The client needed to implement the payment processing with the use of AIS - Account Information Services. Why? Manual account authentication is problematic because there’s always a need to ask customers for additional KYC documentation, which takes a lot of time and may cause costly mistakes. KYC stands for Know Your Customer - it’s a set of documents that allows for establishing the identity of a person. Usually, Photo Proof or Address Proof is obligatory to open a bank account. With the tool we were working on, customers’ full names and account numbers can be confirmed by secure access to their accounts. Now it’s time for a faster, more affordable, and time-saving solution!

What is AIS?

The Account Information Service provides the ability to extract individual or company transactions. It also gives you access to the customer's online payment account information.

How does it work?

1. First, the customer has to choose our client’s payment processor while checking out and selecting the bank.
2. Then, gives the tool permission to securely access account data.
3. Next, the customer should authorize access via his bank’s app or online banking.
4. As a result, companies access encrypted data through webhook notifications.

Biggest challenges:

• Providing asynchronous processing of requests as part of the integration into the open bank infrastructure through the use of queues (AWS SQS) and the QRS pattern. It enables integration with the external API to be parallel, reducing user waiting times for the data to be obtained and the ability to re-integrate when an error is encountered.
• Anonymising and securing data. Implementing functionality that encrypts data collected from users during and for the process. Before providing the client with the user-sensitive data, it was permanently anonymized. Then, we implemented functionality that anonymizes application logs.
• Integrating and error handling in a microservice architecture. Using Sentra and AWS CloudWatch to track the ongoing monitoring of applications. Implementing a common identifier between the microservices allowing for tracking data exchange and flow.

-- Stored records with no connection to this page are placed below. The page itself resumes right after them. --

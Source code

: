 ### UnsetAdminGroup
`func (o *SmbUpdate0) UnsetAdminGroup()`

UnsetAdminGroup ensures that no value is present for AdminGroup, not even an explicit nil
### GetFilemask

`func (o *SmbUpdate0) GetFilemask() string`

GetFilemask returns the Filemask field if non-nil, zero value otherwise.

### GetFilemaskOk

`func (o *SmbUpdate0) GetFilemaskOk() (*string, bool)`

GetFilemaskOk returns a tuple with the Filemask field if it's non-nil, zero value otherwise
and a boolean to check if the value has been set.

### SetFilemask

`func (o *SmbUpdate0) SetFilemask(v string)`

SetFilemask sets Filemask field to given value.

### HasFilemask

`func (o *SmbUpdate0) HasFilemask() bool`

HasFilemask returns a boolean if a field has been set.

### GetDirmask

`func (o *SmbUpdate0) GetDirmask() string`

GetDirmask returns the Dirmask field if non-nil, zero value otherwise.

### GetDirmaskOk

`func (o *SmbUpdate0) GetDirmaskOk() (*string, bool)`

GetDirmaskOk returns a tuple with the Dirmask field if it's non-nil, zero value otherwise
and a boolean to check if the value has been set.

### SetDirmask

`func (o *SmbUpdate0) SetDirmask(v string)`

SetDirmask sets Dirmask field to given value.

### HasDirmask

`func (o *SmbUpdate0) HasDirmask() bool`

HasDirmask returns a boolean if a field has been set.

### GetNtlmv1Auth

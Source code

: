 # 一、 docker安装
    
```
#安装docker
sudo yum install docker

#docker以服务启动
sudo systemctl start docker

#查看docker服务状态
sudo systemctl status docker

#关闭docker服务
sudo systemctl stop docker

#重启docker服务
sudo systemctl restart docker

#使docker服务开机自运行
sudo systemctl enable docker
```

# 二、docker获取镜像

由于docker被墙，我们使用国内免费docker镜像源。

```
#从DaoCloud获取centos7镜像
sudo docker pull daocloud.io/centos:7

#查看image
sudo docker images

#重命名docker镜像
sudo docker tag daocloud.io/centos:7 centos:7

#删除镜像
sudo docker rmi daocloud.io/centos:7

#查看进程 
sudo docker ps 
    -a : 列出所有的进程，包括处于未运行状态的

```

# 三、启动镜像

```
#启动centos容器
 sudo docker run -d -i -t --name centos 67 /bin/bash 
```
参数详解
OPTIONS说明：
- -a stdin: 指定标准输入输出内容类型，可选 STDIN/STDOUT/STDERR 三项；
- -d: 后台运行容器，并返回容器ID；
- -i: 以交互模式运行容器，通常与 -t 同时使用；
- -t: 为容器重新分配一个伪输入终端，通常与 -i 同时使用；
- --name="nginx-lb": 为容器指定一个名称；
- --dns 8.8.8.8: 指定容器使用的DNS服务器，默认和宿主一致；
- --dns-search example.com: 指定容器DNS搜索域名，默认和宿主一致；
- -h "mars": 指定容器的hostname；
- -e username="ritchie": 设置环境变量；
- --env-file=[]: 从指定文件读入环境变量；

What is the PSD 2 Directive?

PSD 2 is a second iteration of the European Union directive introduced in 2007. PSD is short for Payment Service Directive which aims to regulate payment services and payment service providers. PSD 2 deals with better competition and participation in the payments industry. It also introduces security requirements for the initiation and processing of electronic payments and the protection of consumers' financial data. Does PSD 2 affect banks? Yes, because it allows non-banks, corporates, or FinTech businesses to directly access consumers' bank accounts to gain access to customer data and make payments.